The first scholarly collection devoted to Shirley Graham Du Bois and her legacy as an artist and activist
Shirley Graham Du Bois centers her cultural, intellectual, and political significance as a Black radical woman during the twentieth century. The volume traces Graham Du Bois’s travels across the United States and around the world to places like France, Ghana, Egypt, China, and Russia. Contributors not only chronicle her creativity as a theatrical composer, novelist, journalist, and public intellectual but also present the wide range of her political impact as a civil rights and radical peace activist, international feminist, Black nationalist, socialist, and Pan-Africanist.
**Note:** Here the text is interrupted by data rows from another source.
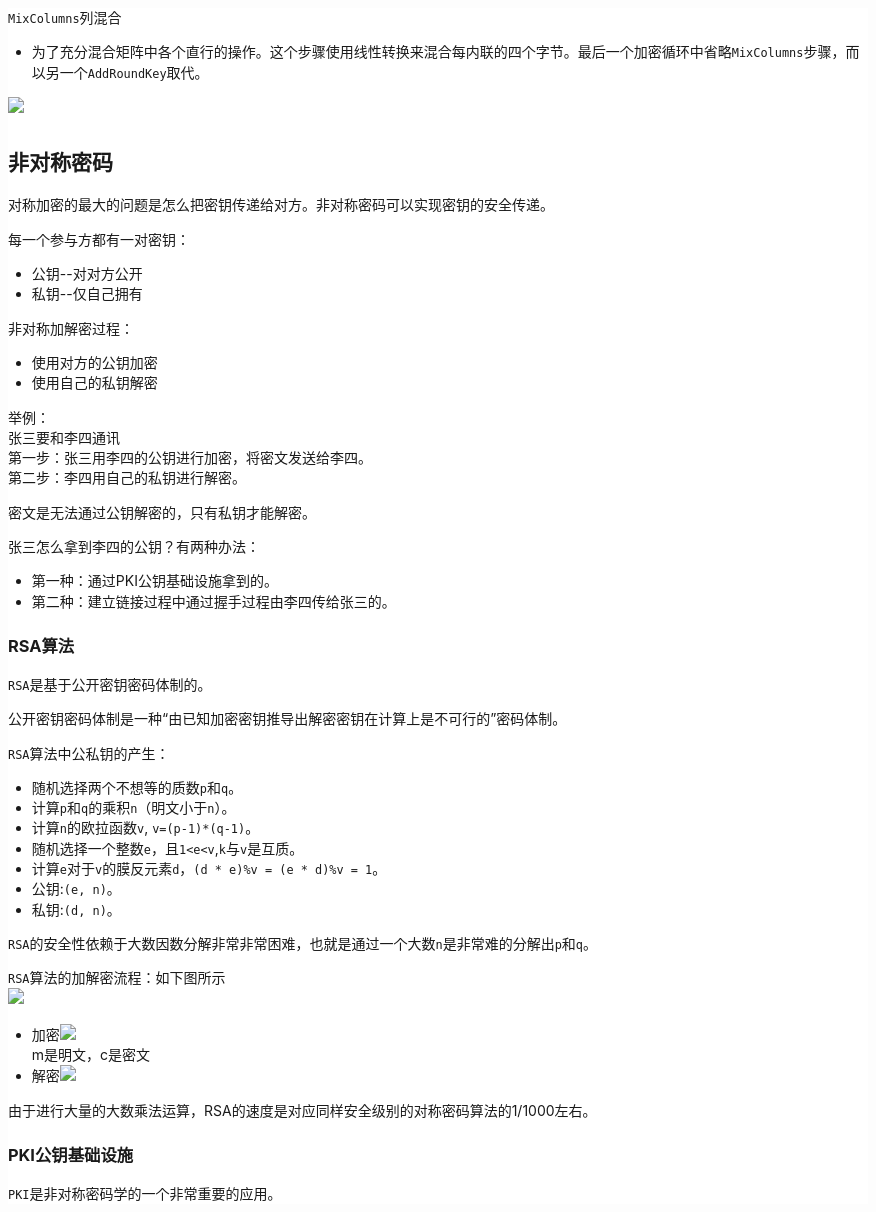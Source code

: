 `MixColumns`列混合
* 为了充分混合矩阵中各个直行的操作。这个步骤使用线性转换来混合每内联的四个字节。最后一个加密循环中省略`MixColumns`步骤，而以另一个`AddRoundKey`取代。
<img src='https://user-gold-cdn.xitu.io/2020/5/2/171d453175fe9321?w=640&h=340&f=png&s=37992' width='500'>

## 非对称密码
对称加密的最大的问题是怎么把密钥传递给对方。非对称密码可以实现密钥的安全传递。

每一个参与方都有一对密钥：
* 公钥--对对方公开
* 私钥--仅自己拥有

非对称加解密过程：
* 使用对方的公钥加密
* 使用自己的私钥解密

举例：  
张三要和李四通讯  
第一步：张三用李四的公钥进行加密，将密文发送给李四。  
第二步：李四用自己的私钥进行解密。

密文是无法通过公钥解密的，只有私钥才能解密。  

张三怎么拿到李四的公钥？有两种办法：
* 第一种：通过PKI公钥基础设施拿到的。
* 第二种：建立链接过程中通过握手过程由李四传给张三的。

### RSA算法
`RSA`是基于公开密钥密码体制的。

公开密钥密码体制是一种“由已知加密密钥推导出解密密钥在计算上是不可行的”密码体制。  

`RSA`算法中公私钥的产生：
* 随机选择两个不想等的质数`p`和`q`。
* 计算`p`和`q`的乘积`n`（明文小于`n`）。
* 计算`n`的欧拉函数`v`, `v=(p-1)*(q-1)`。
* 随机选择一个整数`e`，且`1<e<v`,`k`与`v`是互质。
* 计算`e`对于`v`的膜反元素`d`，`(d * e)%v = (e * d)%v = 1`。
* 公钥:`(e, n)`。
* 私钥:`(d, n)`。

`RSA`的安全性依赖于大数因数分解非常非常困难，也就是通过一个大数`n`是非常难的分解出`p`和`q`。

`RSA`算法的加解密流程：如下图所示  
<img src='https://user-gold-cdn.xitu.io/2020/5/2/171d4897440e7971?w=356&h=128&f=png&s=19115' width='400'>  
* 加密<img src='https://user-gold-cdn.xitu.io/2020/5/2/171d48c1f6a33837?w=226&h=32&f=png&s=7465' width='120'>  
m是明文，c是密文
* 解密<img src='https://user-gold-cdn.xitu.io/2020/5/2/171d48d467576415?w=232&h=38&f=png&s=6587' width='120'>

由于进行大量的大数乘法运算，RSA的速度是对应同样安全级别的对称密码算法的1/1000左右。

### PKI公钥基础设施
`PKI`是非对称密码学的一个非常重要的应用。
While prevailing accounts of Graham Du Bois’s life often emphasize her significance in relation to the prominent men with whom she associated, including her husband W.E.B. Du Bois, the essays in this volume engage with her thought on her own terms and in her own voice. Contributors examine how African and African American culture infused her artistry as a musician, dramatist, editor, and author of historical biographies; and they analyze how her creative intellect shaped the evolution of her expansive, radical political commitments across the global Black freedom struggle.
The first scholarly collection devoted to Shirley Graham Du Bois, the book explores key moments in her life, revealing the critical importance of her endeavors as an artist, her efforts as an activist, and her productivity as an author across the African Diaspora. Taken together, the essays highlight the Black radical legacy of liberation that Shirley Graham Du Bois left behind while underscoring the vitality of her international voice in freedom movements of Black and oppressed populations across the globe.
Contributors: Bettina Aptheker, Whitney Battle-Baptiste, Lauren Eglen, Mjiba Frehiwot, Tsitsi Jaji, Annette K. Joseph-Gabriel, Denise Lynn, Phillip Luke Sinitiere.